Going Downhill With Albert Snep
Albert Snep’s sports career is going downhill fast. The Scots College year 13 rider is the freshly minted New Zealand Secondary School U20 Downhill champion after winning the National Schools Mountain Bike Championships in Dunedin.
Albert won his maiden national schools title by just over a second to runner-up Todd Balance of Nelson College, with Indy Hawthorne from Shirley Boys’ High School in third. In wet and slippery conditions, Albert negotiated the course in the fastest time of the day of all riders in 3:19.13. As the name suggests, downhill mountain biking is a race to the bottom. The fastest time from the top to the finish at the bottom wins.
“It is not all about speed though,” as Albert explained. “You have to put on a really fast run but you also have to negotiate the track and the rock gardens and in the case of this weekend the wet conditions and really concentrate.
“This race was a weird one, because I came second in the seeding run and I missed it by a second or two. I stuffed up my seeding run as I overshot a corner and had to pull my bike out of the bush a bit and get back in and start pedalling again.
“So I was sitting at the top ready to go for my main run thinking that I can’t stuff this one up, I have to go for it and have a fast one but also a smooth race.”
What was the course like? “This track wasn’t super-steep, it was quite mellow, but in places it was quite fast.
“It was pretty good the whole way through. I had a couple of squirrely sections and I slipped a bit at the bottom but besides that it was really good.”
There were three events at the National Schools Mountain Bike Championships, Enduro, Cross Country and Downhill. Some riders compete in all three, but Albert just concentrated on the Downhill, which is his specialty event. The potential for injury is also high, as Albert found out on his recent first trip overseas to Europe with the New Zealand junior mountain biking team.
“I tore my rotator cuff [shoulder] when I was in Europe three months ago, which is my only injury so far.”
The injury cut his trip short, from six to two weeks.
“I started off in a race in Andorra, which followed a 40 hour trip to get there and then get on my bike and start riding and also adjust to the altitude. I blew my tyre off its rim and recorded a DNF and the week after I got injured.”

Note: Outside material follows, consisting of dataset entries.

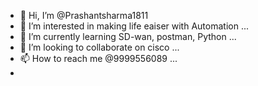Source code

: - 👋 Hi, I’m @Prashantsharma1811
- 👀 I’m interested in making life eaiser with Automation  ...
- 🌱 I’m currently learning SD-wan, postman, Python ...
- 💞️ I’m looking to collaborate on cisco  ...
- 📫 How to reach me @9999556089 ...
- 

<!---
Prashantsharma1811/Prashantsharma1811 is a ✨ special ✨ repository because its `README.md` (this file) appears on your GitHub profile.
You can click the Preview link to take a look at your changes.
--->
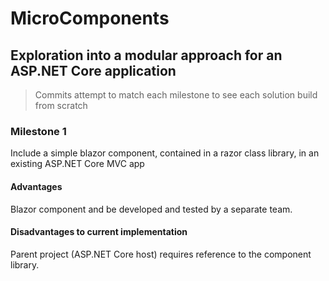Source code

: # MicroComponents
## Exploration into a modular approach for an ASP.NET Core application

> Commits attempt to match each milestone to see each solution build from scratch

### Milestone 1
Include a simple blazor component, contained in a razor class library, in an existing ASP.NET Core MVC app

#### Advantages
Blazor component and be developed and tested by a separate team.
#### Disadvantages to current implementation
Parent project (ASP.NET Core host) requires reference to the component library.
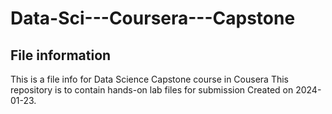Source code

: # Data-Sci---Coursera---Capstone
## File information 
This is a file info for Data Science Capstone course in Cousera
This repository is to contain hands-on lab files for submission 
Created on 2024-01-23.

Despite the result he said it was still a good learning experience and he is keen to return to Europe in the future, although perhaps not next year as next year is an Olympic year making the mountain biking circuit disjointed. Downhill mountain biking is not on the Olympic programme, just cross country cycling for now. Albert has been a downhill mountain biker for about three and a half years.

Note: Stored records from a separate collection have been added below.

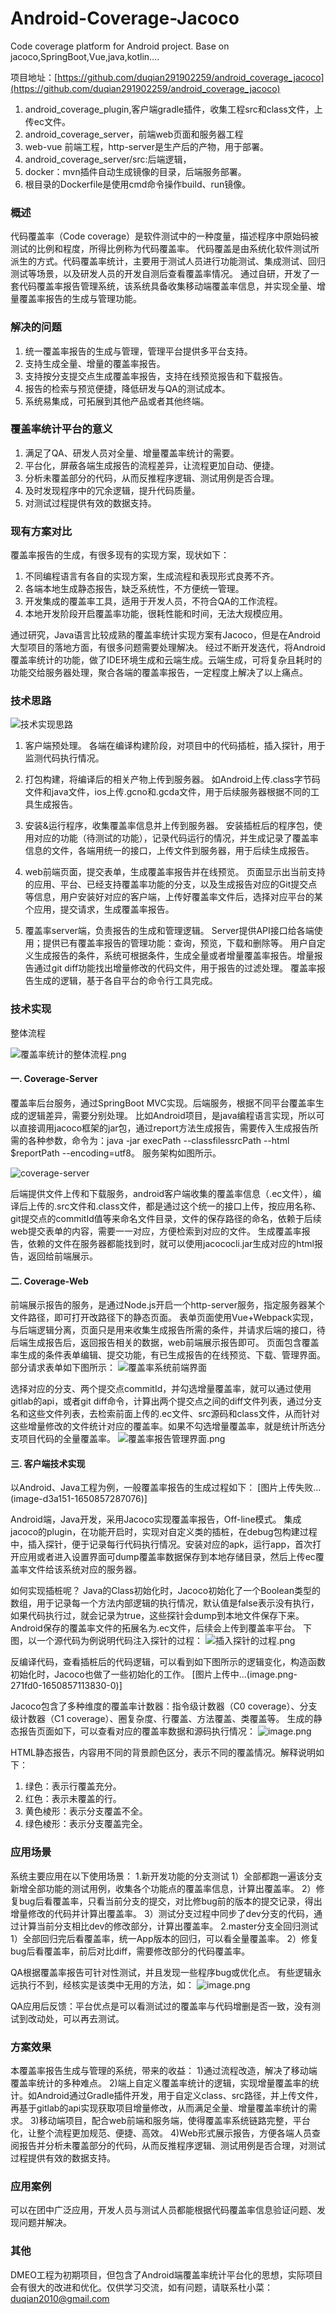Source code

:# Android-Coverage-Jacoco
Code coverage platform for Android project.
Base on jacoco,SpringBoot,Vue,java,kotlin....

项目地址：[https://github.com/duqian291902259/android_coverage_jacoco](https://github.com/duqian291902259/android_coverage_jacoco)


1. android_coverage_plugin,客户端gradle插件，收集工程src和class文件，上传ec文件。
2. android_coverage_server，前端web页面和服务器工程
3. web-vue 前端工程，http-server是生产后的产物，用于部署。
1. android_coverage_server/src:后端逻辑，
1. docker：mvn插件自动生成镜像的目录，后端服务部署。
1. 根目录的Dockerfile是使用cmd命令操作build、run镜像。	


### 概述
代码覆盖率（Code coverage）是软件测试中的一种度量，描述程序中原始码被测试的比例和程度，所得比例称为代码覆盖率。 代码覆盖是由系统化软件测试所派生的方式。代码覆盖率统计，主要用于测试人员进行功能测试、集成测试、回归测试等场景，以及研发人员的开发自测后查看覆盖率情况。
通过自研，开发了一套代码覆盖率报告管理系统，该系统具备收集移动端覆盖率信息，并实现全量、增量覆盖率报告的生成与管理功能。

### 解决的问题
1.	统一覆盖率报告的生成与管理，管理平台提供多平台支持。
2.	支持生成全量、增量的覆盖率报告。
3.	支持按分支提交点生成覆盖率报告，支持在线预览报告和下载报告。
4.	报告的检索与预览便捷，降低研发与QA的测试成本。
5.	系统易集成，可拓展到其他产品或者其他终端。
### 覆盖率统计平台的意义
1.	满足了QA、研发人员对全量、增量覆盖率统计的需要。
2.	平台化，屏蔽各端生成报告的流程差异，让流程更加自动、便捷。
3.	分析未覆盖部分的代码，从而反推程序逻辑、测试用例是否合理。
4.	及时发现程序中的冗余逻辑，提升代码质量。
5.	对测试过程提供有效的数据支持。

### 现有方案对比
覆盖率报告的生成，有很多现有的实现方案，现状如下：
1.	不同编程语言有各自的实现方案，生成流程和表现形式良莠不齐。
2.	各端本地生成静态报告，缺乏系统性，不方便统一管理。
3.	开发集成的覆盖率工具，适用于开发人员，不符合QA的工作流程。
4.	本地开发阶段开启覆盖率功能，很耗性能和时间，无法大规模应用。

通过研究，Java语言比较成熟的覆盖率统计实现方案有Jacoco，但是在Android大型项目的落地方面，有很多问题需要处理解决。
经过不断开发迭代，将Android覆盖率统计的功能，做了IDE环境生成和云端生成。云端生成，可将复杂且耗时的功能交给服务器处理，聚合各端的覆盖率报告，一定程度上解决了以上痛点。

### 技术思路

![技术实现思路](https://upload-images.jianshu.io/upload_images/2001922-7ae18caac64392ce.png?imageMogr2/auto-orient/strip%7CimageView2/2/w/1240)

1)	客户端预处理。
各端在编译构建阶段，对项目中的代码插桩，插入探针，用于监测代码执行情况。

2)	打包构建，将编译后的相关产物上传到服务器。
如Android上传.class字节码文件和java文件，ios上传.gcno和.gcda文件，用于后续服务器根据不同的工具生成报告。

3)	安装&运行程序，收集覆盖率信息并上传到服务器。
安装插桩后的程序包，使用对应的功能（待测试的功能），记录代码运行的情况，并生成记录了覆盖率信息的文件，各端用统一的接口，上传文件到服务器，用于后续生成报告。

4)	web前端页面，提交表单，生成覆盖率报告并在线预览。
页面显示出当前支持的应用、平台、已经支持覆盖率功能的分支，以及生成报告对应的Git提交点等信息，用户安装好对应的客户端，上传好覆盖率文件后，选择对应平台的某个应用，提交请求，生成覆盖率报告。

5)	覆盖率server端，负责报告的生成和管理逻辑。
Server提供API接口给各端使用；提供已有覆盖率报告的管理功能：查询，预览，下载和删除等。
用户自定义生成报告的条件，系统可根据条件，生成全量或者增量覆盖率报告。增量报告通过git diff功能找出增量修改的代码文件，用于报告的过滤处理。
覆盖率报告生成的逻辑，基于各自平台的命令行工具完成。

### 技术实现
整体流程

![覆盖率统计的整体流程.png](https://upload-images.jianshu.io/upload_images/2001922-69660c62a5599edf.png?imageMogr2/auto-orient/strip%7CimageView2/2/w/1240)

#### 一.	Coverage-Server
覆盖率后台服务，通过SpringBoot MVC实现。后端服务，根据不同平台覆盖率生成的逻辑差异，需要分别处理。
比如Android项目，是java编程语言实现，所以可以直接调用jacoco框架的jar包，通过report方法生成报告，需要传入生成报告所需的各种参数，命令为：java -jar execPath --classfilessrcPath --html $reportPath --encoding=utf8。
服务架构如图所示。

![coverage-server](https://upload-images.jianshu.io/upload_images/2001922-7f308049844ab197.png?imageMogr2/auto-orient/strip%7CimageView2/2/w/1240)

后端提供文件上传和下载服务，android客户端收集的覆盖率信息（.ec文件），编译后上传的.src文件和.class文件，都是通过这个统一的接口上传，按应用名称、git提交点的commitId值等来命名文件目录，文件的保存路径的命名，依赖于后续web提交表单的内容，需要一一对应，方便检索到对应的文件。
生成覆盖率报告，依赖的文件在服务器都能找到时，就可以使用jacococli.jar生成对应的html报告，返回给前端展示。

#### 二.	Coverage-Web
前端展示报告的服务，是通过Node.js开启一个http-server服务，指定服务器某个文件路径，即可打开改路径下的静态页面。
表单页面使用Vue+Webpack实现，与后端逻辑分离，页面只是用来收集生成报告所需的条件，并请求后端的接口，待后端生成报告后，返回报告相关的数据，web前端展示报告即可。
页面包含覆盖率生成的条件表单编辑、提交功能，有已生成报告的在线预览、下载、管理界面。部分请求表单如下图所示：
![覆盖率系统前端界面](https://upload-images.jianshu.io/upload_images/2001922-780303401a6f6a7f.png?imageMogr2/auto-orient/strip%7CimageView2/2/w/1240)

选择对应的分支、两个提交点commitId，并勾选增量覆盖率，就可以通过使用gitlab的api，或者git diff命令，计算出两个提交点之间的diff文件列表，通过分支名和这些文件列表，去检索前面上传的.ec文件、src源码和class文件，从而针对这些增量修改的文件统计对应的覆盖率。如果不勾选增量覆盖率，就是统计所选分支项目代码的全量覆盖率。
![覆盖率报告管理界面.png](https://upload-images.jianshu.io/upload_images/2001922-768bb4248ea731d6.png?imageMogr2/auto-orient/strip%7CimageView2/2/w/1240)


#### 三.	客户端技术实现
以Android、Java工程为例，一般覆盖率报告的生成过程如下：
[图片上传失败...(image-d3a151-1650857287076)]

Android端，Java开发，采用Jacoco实现覆盖率报告，Off-line模式。
集成jacoco的plugin，在功能开启时，实现对自定义类的插桩，在debug包构建过程中，插入探针，便于记录每行代码执行情况。安装对应的apk，运行app，首次打开应用或者进入设置界面可dump覆盖率数据保存到本地存储目录，然后上传ec覆盖率文件给该系统对应的服务器。

如何实现插桩呢？
Java的Class初始化时，Jacoco初始化了一个Boolean类型的数组，用于记录每一个方法内部逻辑的执行情况，默认值是false表示没有执行，如果代码执行过，就会记录为true，这些探针会dump到本地文件保存下来。Android保存的覆盖率文件的拓展名为.ec文件，后续会上传到覆盖率平台。
下图，以一个源代码为例说明代码注入探针的过程：
![插入探针的过程.png](https://upload-images.jianshu.io/upload_images/2001922-6c02368ed2b3cd6f.png?imageMogr2/auto-orient/strip%7CimageView2/2/w/1240)

反编译代码，查看插桩后的代码逻辑，可以看到如下图所示的逻辑变化，构造函数初始化时，Jacoco也做了一些初始化的工作。
 [图片上传中...(image.png-271fd0-1650857113830-0)]

Jacoco包含了多种维度的覆盖率计数器：指令级计数器（C0 coverage）、分支级计数器（C1 coverage）、圈复杂度、行覆盖、方法覆盖、类覆盖等。 
生成的静态报告页面如下，可以查看对应的覆盖率数据和源码执行情况：
![image.png](https://upload-images.jianshu.io/upload_images/2001922-f5159c5debd3171e.png?imageMogr2/auto-orient/strip%7CimageView2/2/w/1240)

HTML静态报告，内容用不同的背景颜色区分，表示不同的覆盖情况。解释说明如下：
1.	绿色：表示行覆盖充分。
2.	红色：表示未覆盖的行。
3.	黄色棱形：表示分支覆盖不全。
4.	绿色棱形：表示分支覆盖完全。

### 应用场景
系统主要应用在以下使用场景：
1.新开发功能的分支测试
1）全部都跑一遍该分支新增全部功能的测试用例，收集各个功能点的覆盖率信息，计算出覆盖率。
2）修复bug后看覆盖率，只看当前分支的提交，对比修bug前的版本的提交记录，得出增量修改的代码并计算出覆盖率。
3）测试分支过程中同步了dev分支的代码，通过计算当前分支相比dev的修改部分，计算出覆盖率。
2.master分支全回归测试
1）全部回归完后看覆盖率，统一App版本的回归，可以看全量覆盖率。
2）修复bug后看覆盖率，前后对比diff，需要修改部分的代码覆盖率。 

QA根据覆盖率报告可针对性测试，并且发现一些程序bug或优化点。
有些逻辑永远执行不到，经核实是该类中无用的方法，如：
![image.png](https://upload-images.jianshu.io/upload_images/2001922-15ff8ec269a14cf7.png?imageMogr2/auto-orient/strip%7CimageView2/2/w/1240)

QA应用后反馈：平台优点是可以看测试过的覆盖率与代码增删是否一致，没有测试到改动处，可以再去测试。

### 方案效果
本覆盖率报告生成与管理的系统，带来的收益：
1)通过流程改造，解决了移动端覆盖率统计的多种难点。
2)端上自定义覆盖率统计的逻辑，实现增量覆盖率的统计。如Android通过Gradle插件开发，用于自定义class、src路径，并上传文件，再基于gitlab的api实现获取项目增量修改，从而满足全量、增量覆盖率统计的需求。
3)移动端项目，配合web前端和服务端，使得覆盖率系统链路完整，平台化，让整个流程更加规范、便捷、高效。
4)Web形式展示报告，方便各端人员查阅报告并分析未覆盖部分的代码，从而反推程序逻辑、测试用例是否合理，对测试过程提供有效的数据支持。


### 应用案例
可以在团中广泛应用，开发人员与测试人员都能根据代码覆盖率信息验证问题、发现问题并解决。

### 其他
DMEO工程为初期项目，但包含了Android端覆盖率统计平台化的思想，实际项目会有很大的改进和优化。仅供学习交流，如有问题，请联系杜小菜：duqian2010@gmail.com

“I was riding a bit of motor-cross and a bit of cross country but I finally let dad buy me a downhill when I was about 15 and then got into it and started racing soon after.
“My first race was the North Island Secondary School Championships and I finished about 13th and was close to the back of the pack.”
His coach is well known and respected New Zealand mountain bike coach Gavin Key, who is based in Wanaka. Downhill mountain biking is Albert’s sole competitive sport, which is mixes with a bit of surfing and skiing. He goes to the gym for up to two hours most days, while also juggling school.
Over 400 riders from 110 schools around the country competed in the Downhill races across several age groups, with riders facing the demanding test of Signal Hill, made more challenging with wet conditions overnight and some rain throughout the day. Other Wellington region riders to make podiums were Kapiti College pair Millie and Kate Day. Millie Day was second in the U17 Girls Enduro race and third in the U17 Girls Downhill and Kate Day was third in the Girls U15 Enduro.